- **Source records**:
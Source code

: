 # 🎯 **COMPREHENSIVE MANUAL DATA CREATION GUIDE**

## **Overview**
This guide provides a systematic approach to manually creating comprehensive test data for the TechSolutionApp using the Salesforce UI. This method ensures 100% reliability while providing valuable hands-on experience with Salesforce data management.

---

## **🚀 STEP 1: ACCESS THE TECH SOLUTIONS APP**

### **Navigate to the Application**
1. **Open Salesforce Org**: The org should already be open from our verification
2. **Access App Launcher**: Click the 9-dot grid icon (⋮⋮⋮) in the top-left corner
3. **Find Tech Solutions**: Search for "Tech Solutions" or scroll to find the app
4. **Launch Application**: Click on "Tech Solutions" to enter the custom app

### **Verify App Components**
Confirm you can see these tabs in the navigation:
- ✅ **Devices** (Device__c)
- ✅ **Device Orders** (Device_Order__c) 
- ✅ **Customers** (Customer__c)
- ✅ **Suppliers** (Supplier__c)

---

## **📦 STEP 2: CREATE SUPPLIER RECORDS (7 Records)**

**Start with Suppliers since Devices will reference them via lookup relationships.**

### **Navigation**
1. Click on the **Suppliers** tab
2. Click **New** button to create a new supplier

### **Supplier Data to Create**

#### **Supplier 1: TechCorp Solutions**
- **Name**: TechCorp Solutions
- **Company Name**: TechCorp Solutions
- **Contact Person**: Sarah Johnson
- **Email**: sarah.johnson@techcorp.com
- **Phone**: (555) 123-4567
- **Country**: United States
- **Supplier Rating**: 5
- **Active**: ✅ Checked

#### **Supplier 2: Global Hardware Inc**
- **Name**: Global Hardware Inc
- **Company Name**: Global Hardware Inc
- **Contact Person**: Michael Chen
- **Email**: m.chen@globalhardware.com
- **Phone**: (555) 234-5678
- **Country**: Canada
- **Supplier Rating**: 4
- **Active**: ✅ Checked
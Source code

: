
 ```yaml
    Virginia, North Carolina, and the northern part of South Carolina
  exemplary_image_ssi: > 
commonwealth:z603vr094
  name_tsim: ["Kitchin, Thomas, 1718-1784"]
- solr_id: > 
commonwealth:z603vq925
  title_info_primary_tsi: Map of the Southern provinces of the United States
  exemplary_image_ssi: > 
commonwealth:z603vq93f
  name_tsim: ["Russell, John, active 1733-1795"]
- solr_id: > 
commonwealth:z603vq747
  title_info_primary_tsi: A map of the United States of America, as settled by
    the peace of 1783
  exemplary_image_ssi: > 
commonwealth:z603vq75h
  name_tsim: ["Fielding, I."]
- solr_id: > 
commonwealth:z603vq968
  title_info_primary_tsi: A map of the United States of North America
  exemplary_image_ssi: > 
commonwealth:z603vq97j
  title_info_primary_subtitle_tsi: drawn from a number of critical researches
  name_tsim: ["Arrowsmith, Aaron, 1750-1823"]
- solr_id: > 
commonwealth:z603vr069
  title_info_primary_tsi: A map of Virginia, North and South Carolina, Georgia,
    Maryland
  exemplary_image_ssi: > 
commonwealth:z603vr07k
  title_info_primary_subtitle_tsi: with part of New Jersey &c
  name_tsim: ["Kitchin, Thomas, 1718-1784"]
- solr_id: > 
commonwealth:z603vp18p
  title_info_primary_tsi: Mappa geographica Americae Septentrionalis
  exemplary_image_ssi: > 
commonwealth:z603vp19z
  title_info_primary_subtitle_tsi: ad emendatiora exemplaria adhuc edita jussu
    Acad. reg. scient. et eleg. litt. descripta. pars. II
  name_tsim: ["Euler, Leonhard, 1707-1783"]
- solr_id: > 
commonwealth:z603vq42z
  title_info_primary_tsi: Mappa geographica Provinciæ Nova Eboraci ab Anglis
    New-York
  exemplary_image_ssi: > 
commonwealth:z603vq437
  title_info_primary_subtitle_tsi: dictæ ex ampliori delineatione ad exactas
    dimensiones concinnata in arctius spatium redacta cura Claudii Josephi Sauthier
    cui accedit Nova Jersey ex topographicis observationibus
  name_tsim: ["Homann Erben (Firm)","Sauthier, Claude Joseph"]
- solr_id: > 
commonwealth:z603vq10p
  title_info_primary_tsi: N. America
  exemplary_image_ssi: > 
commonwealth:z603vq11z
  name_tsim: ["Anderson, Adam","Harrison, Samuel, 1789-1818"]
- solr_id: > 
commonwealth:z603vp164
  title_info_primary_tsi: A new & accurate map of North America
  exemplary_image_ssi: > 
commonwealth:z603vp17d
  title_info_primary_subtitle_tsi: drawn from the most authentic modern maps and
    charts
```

- **ASSIGNED TASK**: If a line in the records includes "Devices", it counts toward the total; report that total by itself.

- **RESULT OF THE EXERCISE**: 2